Work to be completed: Among the lines below, copy each one in which "scaling" appears.

Records for processing:
==*==

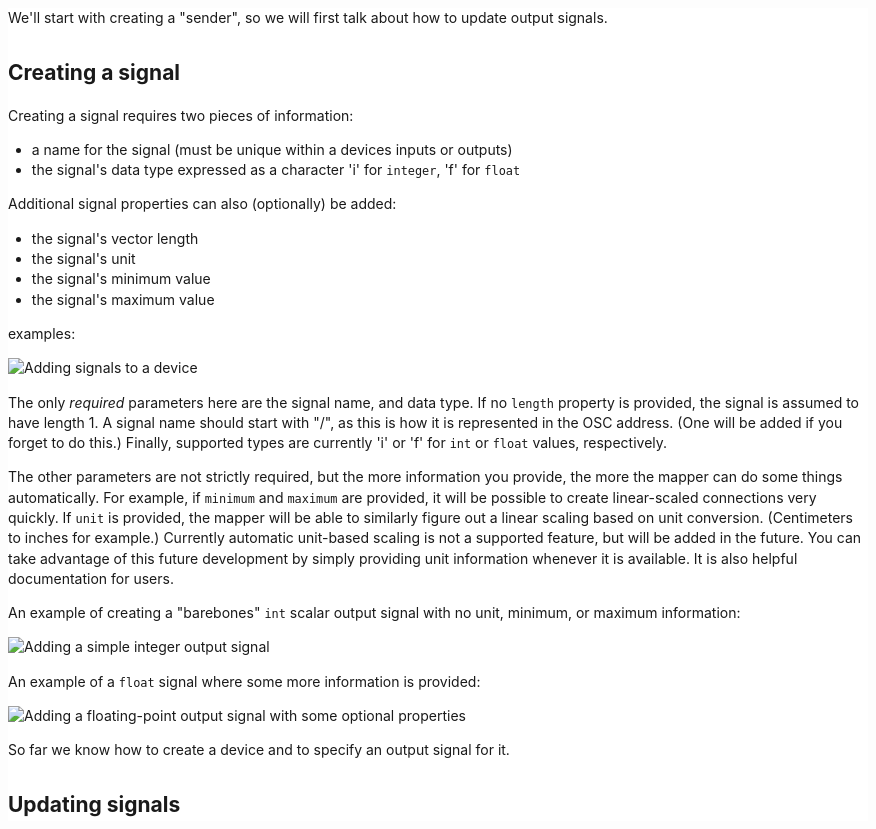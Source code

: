 We'll start with creating a "sender", so we will first talk about how
to update output signals.

Creating a signal
-----------------

Creating a signal requires two pieces of information: 

* a name for the signal (must be unique within a devices inputs or outputs)
* the signal's data type expressed as a character 'i' for `integer`, 'f'
for `float`

Additional signal properties can also (optionally) be added:

* the signal's vector length
* the signal's unit
* the signal's minimum value
* the signal's maximum value

examples:

![Adding signals to a device](./images/maxmsp2.png)

The only _required_ parameters here are the signal name,
and data type.  If no `length` property is provided, the signal is
assumed to have length 1.  A signal name should start with "/",
as this is how it is represented in the OSC address.
(One will be added if you forget to do this.)
Finally, supported types are currently 'i' or 'f' for `int` or
`float` values, respectively.

The other parameters are not strictly required, but the more
information you provide, the more the mapper can do some things
automatically.  For example, if `minimum` and `maximum` are provided,
it will be possible to create linear-scaled connections very quickly.
If `unit` is provided, the mapper will be able to similarly figure out
a linear scaling based on unit conversion. (Centimeters to inches for
example.) Currently automatic unit-based scaling is not a supported
feature, but will be added in the future.  You can take advantage of
this future development by simply providing unit information whenever
it is available.  It is also helpful documentation for users.

An example of creating a "barebones" `int` scalar output signal with
no unit, minimum, or maximum information:

![Adding a simple integer output signal](./images/maxmsp3.png)

An example of a `float` signal where some more information is provided:

![Adding a floating-point output signal with some optional properties](./images/maxmsp4.png)

So far we know how to create a device and to specify an output signal
for it.


Updating signals
----------------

==*==

Result below:
a linear scaling based on unit conversion. (Centimeters to inches for
example.) Currently automatic unit-based scaling is not a supported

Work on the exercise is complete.